Jusqu'à 75 milliards de dollars. L'équivalent de la valeur de toutes les maisons vendues dans le Grand Montréal depuis 2000, et même plus.

Jusqu'à 75 milliards de dollars. L'équivalent de la valeur de toutes les maisons vendues dans le Grand Montréal depuis 2000, et même plus.

C'est la somme d'hypothèques qu'Ottawa rachètera des banques canadiennes au cours des prochains mois, une mesure qui devrait faciliter l'accès au crédit pour les entreprises et les consommateurs.

Après la première tranche de 25 milliards annoncée le mois dernier, l'État s'est donné hier la possibilité d'acheter un autre 50 milliards de créances immobilières d'ici avril prochain. Ce geste sans précédent permettra aux banques de mieux affronter la «période prolongée de stress sur les marchés mondiaux du crédit», a fait valoir Jim Flaherty, ministre fédéral des Finances, pendant un point de presse à Toronto.

L'objectif d'Ottawa est simple: injecter des liquidités dans une machine qui tourne au ralenti.

Au fur et à mesure qu'elles seront déchargées des milliers d'hypothèques qui pèsent sur leur bilan, les banques se montreront plus à l'aise d'ouvrir leurs goussets, a expliqué Martin Lefebvre, économiste principal au Mouvement Desjardins.

«On injecte carrément des liquidités dans les mains des banques, et on espère qu'elles vont faire des prêts, a-t-il dit. C'est une façon de rétablir le flux normal du crédit au Canada.»

L'accès aux capitaux devrait non seulement être plus facile, mais aussi «plus abordable pour les particuliers et les entreprises», a avancé le ministre Flaherty. Une promesse que les PME - dont plusieurs sont incapables d'obtenir du financement depuis septembre - espèrent voir se réaliser. Et vite.

Sans risque?

Malgré son gigantisme, le rachat potentiel de 75 milliards en prêts immobiliers sera sans risque pour les contribuables canadiens, a affirmé Jim Flaherty. Il s'agit d'actifs «de grande qualité», assurés, qui seront acquis par l'entremise de la Société canadienne d'hypothèques et de logement (SCHL), a indiqué le ministre.

Le gouvernement émettra de nouveaux bons du Trésor et des obligations pour financer ces rachats massifs, qui lui permettront même de tirer «un rendement modeste».

Ottawa a par ailleurs abaissé de 50 points de base la tarification de la «facilité canadienne d'assurance aux prêteurs», hier. Ce programme temporaire, adopté le 23 octobre de concert avec les pays du G7, garantit les prêts interbancaires dans un contexte de méfiance intense entre les banques. Il avait été peu utilisé jusqu'à maintenant à cause du taux d'intérêt jugé trop élevé.

«La facilité sera ainsi plus concurrentielle par rapport aux programmes semblables offerts à l'étranger», a avancé le gouvernement dans un communiqué.

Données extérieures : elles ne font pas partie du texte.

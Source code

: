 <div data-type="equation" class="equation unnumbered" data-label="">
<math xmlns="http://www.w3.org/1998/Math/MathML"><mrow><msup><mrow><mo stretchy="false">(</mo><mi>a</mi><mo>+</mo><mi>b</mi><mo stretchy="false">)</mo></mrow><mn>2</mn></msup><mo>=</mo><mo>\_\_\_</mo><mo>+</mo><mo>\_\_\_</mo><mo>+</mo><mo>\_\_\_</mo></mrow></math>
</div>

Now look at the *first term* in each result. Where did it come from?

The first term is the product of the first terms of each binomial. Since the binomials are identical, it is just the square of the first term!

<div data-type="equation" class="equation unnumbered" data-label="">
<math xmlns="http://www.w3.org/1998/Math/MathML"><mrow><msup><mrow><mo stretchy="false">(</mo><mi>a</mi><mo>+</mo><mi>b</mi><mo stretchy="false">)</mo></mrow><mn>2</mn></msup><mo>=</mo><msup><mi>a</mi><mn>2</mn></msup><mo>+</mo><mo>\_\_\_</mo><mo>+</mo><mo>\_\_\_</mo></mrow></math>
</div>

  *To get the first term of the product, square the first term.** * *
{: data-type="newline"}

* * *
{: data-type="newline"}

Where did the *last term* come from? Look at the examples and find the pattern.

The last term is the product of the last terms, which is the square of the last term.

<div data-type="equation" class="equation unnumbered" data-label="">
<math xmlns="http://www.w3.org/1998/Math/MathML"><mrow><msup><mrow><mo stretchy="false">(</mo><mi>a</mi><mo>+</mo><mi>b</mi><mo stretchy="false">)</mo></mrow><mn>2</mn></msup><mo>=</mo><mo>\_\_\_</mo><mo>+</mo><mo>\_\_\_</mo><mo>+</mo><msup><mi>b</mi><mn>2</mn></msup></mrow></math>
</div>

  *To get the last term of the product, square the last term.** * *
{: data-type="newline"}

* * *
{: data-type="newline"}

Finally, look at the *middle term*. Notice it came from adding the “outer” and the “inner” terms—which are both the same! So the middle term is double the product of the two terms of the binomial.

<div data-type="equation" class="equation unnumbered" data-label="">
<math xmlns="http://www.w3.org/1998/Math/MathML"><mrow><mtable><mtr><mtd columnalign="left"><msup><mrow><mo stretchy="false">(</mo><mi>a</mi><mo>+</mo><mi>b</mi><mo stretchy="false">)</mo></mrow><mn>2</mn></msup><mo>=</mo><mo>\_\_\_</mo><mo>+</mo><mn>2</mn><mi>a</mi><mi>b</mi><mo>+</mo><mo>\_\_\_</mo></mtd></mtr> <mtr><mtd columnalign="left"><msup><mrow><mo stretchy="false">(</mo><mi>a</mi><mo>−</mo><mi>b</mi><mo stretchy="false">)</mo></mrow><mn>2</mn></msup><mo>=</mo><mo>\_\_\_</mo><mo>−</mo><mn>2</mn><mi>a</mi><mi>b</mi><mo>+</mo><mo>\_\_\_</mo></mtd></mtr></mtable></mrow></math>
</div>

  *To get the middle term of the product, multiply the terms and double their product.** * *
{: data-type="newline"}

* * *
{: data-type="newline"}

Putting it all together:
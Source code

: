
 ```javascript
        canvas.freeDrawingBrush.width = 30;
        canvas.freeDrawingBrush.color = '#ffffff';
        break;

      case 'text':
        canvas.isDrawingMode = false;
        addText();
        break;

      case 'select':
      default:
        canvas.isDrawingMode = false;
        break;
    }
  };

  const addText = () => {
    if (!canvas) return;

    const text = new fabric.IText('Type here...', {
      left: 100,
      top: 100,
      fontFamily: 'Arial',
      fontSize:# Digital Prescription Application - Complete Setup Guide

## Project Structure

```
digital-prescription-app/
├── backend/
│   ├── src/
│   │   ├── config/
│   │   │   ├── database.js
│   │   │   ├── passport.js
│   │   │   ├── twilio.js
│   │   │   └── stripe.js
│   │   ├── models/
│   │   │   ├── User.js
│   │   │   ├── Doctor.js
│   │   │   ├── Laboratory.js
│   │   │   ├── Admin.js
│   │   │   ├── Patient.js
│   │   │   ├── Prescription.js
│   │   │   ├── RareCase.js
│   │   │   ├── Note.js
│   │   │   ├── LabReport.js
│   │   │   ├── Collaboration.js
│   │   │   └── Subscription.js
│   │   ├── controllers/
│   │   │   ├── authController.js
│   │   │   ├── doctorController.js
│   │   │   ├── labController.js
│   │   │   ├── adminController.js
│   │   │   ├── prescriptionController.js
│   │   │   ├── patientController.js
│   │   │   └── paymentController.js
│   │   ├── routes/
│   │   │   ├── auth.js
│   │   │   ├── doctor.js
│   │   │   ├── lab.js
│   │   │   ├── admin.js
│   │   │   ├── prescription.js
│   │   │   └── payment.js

Le bouquet de mesures annoncées hier a été accueilli avec soulagement dans les plus grandes banques du pays. Elles trouvaient qu'Ottawa avait été trop modeste en proposant de racheter «seulement» 25 milliards d'hypothèques le mois dernier.

«C'est vraiment une bonne nouvelle de voir que ça a été élargi par le ministre», a indiqué à La Presse Affaires Nancy Hughes Anthony, présidente et chef de la direction de l'Association des banquiers canadiens.

«Évidemment, ça aide les banques à offrir du crédit aux consommateurs et aux PME, entre autres, ce qui est très important, car c'est ce que les banques font», a-t-elle ajouté.

À la Financière Banque Nationale, on a salué les «actions vigoureuses» d'Ottawa. «Le système bancaire constitue un élément important du rétablissement de l'économie, car il agit comme courroie de transmission entre la politique monétaire et l'économie», a indiqué dans un rapport Pierre Lapointe, stratégiste de marchés adjoints.

La Banque du Canada a par ailleurs annoncé hier qu'elle injectera au cours des prochaines semaines 8 milliards de nouvelles liquidités dans une «facilité de prêt à plus d'un jour en dollars canadiens». Un geste qui vise lui aussi à assouplir le marché tendu du crédit.

Enfin, le Conference Board a plaidé hier pour que les entreprises en difficulté - notamment celles du secteur automobile - puissent obtenir une aide gouvernementale de dernier recours lorsqu'elles voient les banques leur refuser des fonds.